## [Assignment]
Set down, character for character, everything in the records below from the line holding "La aplicación web" down to the line holding "El usuario puede", and no other line.

## [Dataset]
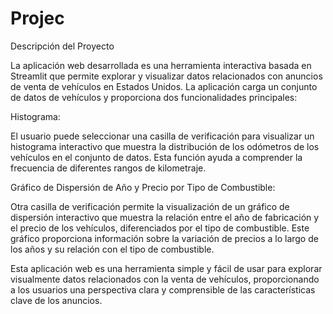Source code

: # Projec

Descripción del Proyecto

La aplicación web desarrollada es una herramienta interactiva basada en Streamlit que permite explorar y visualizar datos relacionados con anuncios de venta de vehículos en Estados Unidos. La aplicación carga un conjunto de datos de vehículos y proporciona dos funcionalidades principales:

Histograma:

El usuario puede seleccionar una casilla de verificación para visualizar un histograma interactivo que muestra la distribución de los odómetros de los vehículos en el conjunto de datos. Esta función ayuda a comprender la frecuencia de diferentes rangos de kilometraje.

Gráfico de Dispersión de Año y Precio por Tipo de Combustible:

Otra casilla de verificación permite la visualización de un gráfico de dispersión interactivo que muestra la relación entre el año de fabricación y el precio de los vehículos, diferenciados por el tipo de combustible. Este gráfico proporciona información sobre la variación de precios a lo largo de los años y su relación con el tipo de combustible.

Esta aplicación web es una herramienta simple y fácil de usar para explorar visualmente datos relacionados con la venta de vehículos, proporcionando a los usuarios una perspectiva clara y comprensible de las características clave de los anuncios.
...
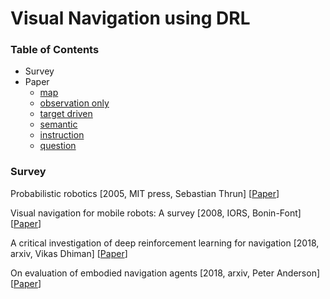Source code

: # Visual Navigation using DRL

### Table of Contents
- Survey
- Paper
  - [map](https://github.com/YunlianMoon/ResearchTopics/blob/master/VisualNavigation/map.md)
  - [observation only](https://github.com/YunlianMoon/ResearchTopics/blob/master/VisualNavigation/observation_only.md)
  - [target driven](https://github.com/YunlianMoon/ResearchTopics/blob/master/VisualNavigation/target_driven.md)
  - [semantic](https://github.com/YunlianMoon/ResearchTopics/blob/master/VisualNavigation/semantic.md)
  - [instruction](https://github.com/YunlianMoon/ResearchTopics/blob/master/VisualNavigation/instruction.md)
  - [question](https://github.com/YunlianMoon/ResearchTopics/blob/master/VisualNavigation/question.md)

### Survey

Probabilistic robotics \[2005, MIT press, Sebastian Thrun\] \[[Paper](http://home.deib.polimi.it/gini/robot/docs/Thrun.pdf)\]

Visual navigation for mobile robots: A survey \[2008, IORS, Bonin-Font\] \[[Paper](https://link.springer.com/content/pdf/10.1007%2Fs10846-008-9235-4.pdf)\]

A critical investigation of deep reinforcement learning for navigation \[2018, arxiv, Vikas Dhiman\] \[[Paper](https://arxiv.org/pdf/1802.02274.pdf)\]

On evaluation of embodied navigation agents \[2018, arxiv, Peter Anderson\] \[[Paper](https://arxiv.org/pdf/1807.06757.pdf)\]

## [Reply]
La aplicación web desarrollada es una herramienta interactiva basada en Streamlit que permite explorar y visualizar datos relacionados con anuncios de venta de vehículos en Estados Unidos. La aplicación carga un conjunto de datos de vehículos y proporciona dos funcionalidades principales:

Histograma:

El usuario puede seleccionar una casilla de verificación para visualizar un histograma interactivo que muestra la distribución de los odómetros de los vehículos en el conjunto de datos. Esta función ayuda a comprender la frecuencia de diferentes rangos de kilometraje.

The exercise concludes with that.